How to search for near identical images?
I want to implement an image DB. If i've got it correctly, I need to use BoW and then I would be able to classify a new image if I have seen it before.
But all examples I have seen nefore (e.g. this) have some set of traning images, when training is done then BoW is using to classify the rest.
My situation is different: I have to search through the BoW for an image, and if there is no match then we consider it to be a new image, otherwise we don't add it and say "already exist". Skewed, rescaled and others images should be considered the same, so I used SIFT as a feature detector.
So the problem in a nutshell: At beginning, I have an empty database of images (so I have no data to train on). I have a stream of images. I can calculate features of this image. Then I have check if there is some images which descriptors match descriptors of this image more than some treshold then I say "existing", otherwise I add these descriptors as a new image and return "new image". If I get the same image (or similar image) in future I say "existing".
It requires rebuild BoW with every new image, which seems to be a very complicated solution. All search engines on the internet are doing this so I'm surprised there is almost no information in the web.

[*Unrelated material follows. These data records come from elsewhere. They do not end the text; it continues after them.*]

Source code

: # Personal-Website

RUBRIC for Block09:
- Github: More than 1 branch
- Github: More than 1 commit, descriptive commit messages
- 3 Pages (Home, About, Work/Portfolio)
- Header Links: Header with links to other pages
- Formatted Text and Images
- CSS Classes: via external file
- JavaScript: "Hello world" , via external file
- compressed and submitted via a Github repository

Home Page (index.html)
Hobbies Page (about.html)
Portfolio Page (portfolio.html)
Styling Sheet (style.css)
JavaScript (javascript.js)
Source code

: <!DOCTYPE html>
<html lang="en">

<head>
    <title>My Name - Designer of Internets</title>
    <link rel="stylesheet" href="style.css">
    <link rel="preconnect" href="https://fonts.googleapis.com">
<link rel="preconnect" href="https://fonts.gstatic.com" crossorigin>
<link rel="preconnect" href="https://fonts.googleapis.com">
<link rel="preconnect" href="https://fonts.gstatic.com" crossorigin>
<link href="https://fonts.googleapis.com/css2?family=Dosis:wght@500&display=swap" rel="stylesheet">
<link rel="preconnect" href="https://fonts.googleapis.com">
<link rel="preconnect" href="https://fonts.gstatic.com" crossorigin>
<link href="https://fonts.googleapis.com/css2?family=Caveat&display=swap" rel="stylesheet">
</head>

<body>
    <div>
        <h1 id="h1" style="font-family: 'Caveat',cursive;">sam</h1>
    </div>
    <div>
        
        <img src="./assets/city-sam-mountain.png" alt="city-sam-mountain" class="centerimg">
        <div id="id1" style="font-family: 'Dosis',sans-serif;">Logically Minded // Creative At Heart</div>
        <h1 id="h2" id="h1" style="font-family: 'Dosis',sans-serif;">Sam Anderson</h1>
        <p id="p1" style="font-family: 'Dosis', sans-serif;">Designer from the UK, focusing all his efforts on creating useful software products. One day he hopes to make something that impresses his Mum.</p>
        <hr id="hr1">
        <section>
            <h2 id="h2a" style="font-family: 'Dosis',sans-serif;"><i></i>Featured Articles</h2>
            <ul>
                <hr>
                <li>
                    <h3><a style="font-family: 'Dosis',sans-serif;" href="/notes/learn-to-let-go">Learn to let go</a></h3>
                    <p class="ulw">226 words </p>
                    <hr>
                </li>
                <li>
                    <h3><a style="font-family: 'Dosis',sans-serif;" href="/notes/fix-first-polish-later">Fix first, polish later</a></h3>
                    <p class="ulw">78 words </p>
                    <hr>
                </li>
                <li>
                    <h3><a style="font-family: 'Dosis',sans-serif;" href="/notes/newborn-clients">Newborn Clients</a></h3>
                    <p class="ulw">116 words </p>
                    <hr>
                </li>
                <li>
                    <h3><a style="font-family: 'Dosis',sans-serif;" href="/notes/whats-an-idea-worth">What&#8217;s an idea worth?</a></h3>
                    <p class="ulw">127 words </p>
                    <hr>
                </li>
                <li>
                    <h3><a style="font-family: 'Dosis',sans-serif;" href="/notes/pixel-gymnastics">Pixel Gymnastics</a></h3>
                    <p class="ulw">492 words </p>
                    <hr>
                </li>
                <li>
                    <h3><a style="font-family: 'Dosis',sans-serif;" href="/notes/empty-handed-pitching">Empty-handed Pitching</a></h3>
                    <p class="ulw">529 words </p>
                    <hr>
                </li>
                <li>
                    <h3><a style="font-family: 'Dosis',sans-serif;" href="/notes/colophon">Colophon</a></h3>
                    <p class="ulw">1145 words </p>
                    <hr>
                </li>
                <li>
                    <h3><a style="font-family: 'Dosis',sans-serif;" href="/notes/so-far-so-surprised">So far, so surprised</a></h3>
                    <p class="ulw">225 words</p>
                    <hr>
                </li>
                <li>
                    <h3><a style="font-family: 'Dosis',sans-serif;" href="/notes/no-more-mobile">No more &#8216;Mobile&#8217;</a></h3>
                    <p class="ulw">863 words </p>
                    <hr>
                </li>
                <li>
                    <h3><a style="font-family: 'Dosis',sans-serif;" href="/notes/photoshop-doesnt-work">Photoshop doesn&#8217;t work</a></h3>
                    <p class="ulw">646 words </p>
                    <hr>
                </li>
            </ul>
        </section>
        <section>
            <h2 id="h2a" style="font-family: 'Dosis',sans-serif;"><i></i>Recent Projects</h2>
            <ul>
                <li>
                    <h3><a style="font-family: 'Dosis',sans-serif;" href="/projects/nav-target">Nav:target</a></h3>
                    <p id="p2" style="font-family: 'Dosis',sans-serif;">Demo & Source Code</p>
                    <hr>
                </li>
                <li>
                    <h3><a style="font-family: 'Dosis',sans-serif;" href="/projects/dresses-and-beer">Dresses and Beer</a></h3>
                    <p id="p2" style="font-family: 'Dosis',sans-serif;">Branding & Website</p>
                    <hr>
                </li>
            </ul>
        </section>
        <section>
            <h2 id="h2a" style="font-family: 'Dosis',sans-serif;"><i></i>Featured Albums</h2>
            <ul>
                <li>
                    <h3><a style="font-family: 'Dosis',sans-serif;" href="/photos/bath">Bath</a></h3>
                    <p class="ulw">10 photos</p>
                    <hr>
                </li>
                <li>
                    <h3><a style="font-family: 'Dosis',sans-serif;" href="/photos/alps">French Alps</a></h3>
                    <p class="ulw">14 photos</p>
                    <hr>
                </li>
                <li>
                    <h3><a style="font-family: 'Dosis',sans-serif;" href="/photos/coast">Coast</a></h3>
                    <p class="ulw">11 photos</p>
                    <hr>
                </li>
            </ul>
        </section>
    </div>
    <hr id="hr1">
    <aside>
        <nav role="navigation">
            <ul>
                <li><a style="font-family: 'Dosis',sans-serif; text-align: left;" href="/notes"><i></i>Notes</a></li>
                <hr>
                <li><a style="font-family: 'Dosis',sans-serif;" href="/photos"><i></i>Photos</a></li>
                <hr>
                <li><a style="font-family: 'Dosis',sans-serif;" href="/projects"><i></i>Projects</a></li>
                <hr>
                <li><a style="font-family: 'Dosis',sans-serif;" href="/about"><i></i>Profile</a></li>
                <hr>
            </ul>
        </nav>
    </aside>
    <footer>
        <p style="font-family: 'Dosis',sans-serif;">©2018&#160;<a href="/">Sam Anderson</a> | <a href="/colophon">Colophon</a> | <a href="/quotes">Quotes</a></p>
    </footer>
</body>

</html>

Okay, I tried to use PHash
to perform a search operation. But it fails to recognize slightly different images. here is a sample code (it's a thin Rust wrapper over C++ interface, so don't be affraid to see an alien language):
pub trait Database {
fn save_image(&mut self, image: &[u8]);
fn load_images(&self) -> Vec<Vec<u8>>;
}
pub enum ImageVariant {
New,
AlreadyExists
}
pub struct Storage<T: Database> {
database: T,
hasher: PHash,
images: Vec<Mat>
}
impl<T: Database> Storage<T> {
pub fn new(database: T) -> Self {
Self {
database,
hasher: PHash::new(),
images: Vec::new()
}
}
}
// the main execution happens here
impl<T: Database, D: Clone> Storage<T> {
pub fn save_image_if_new(&mut self, image: &[u8], filename: &str) -> ImageVariant {
const DIFF: f64 = 0.5;
let mat = Mat::image_decode(image, ImageReadMode::Grayscale);
let mat = self.hasher.compute(&mat);
let mut last_diff = std::f64::INFINITY;
for image in self.images.iter() {
let diff = self.hasher.compare(&mat, &image);
if diff < last_diff {
last_diff = diff;
}
}
if last_diff < DIFF {
return ImageVariant::AlreadyExists;
}
self.database.save_image(image);
self.images.push(mat);
ImageVariant::New
}
}
Then I run the test on following images:
So PHash.compare gives distance 28
for images 1 and 2 (should get small distance), while it gives 30
for images 1 and 3 (should get a big distance). So it's practically doesn't allow to know if I already say this image before.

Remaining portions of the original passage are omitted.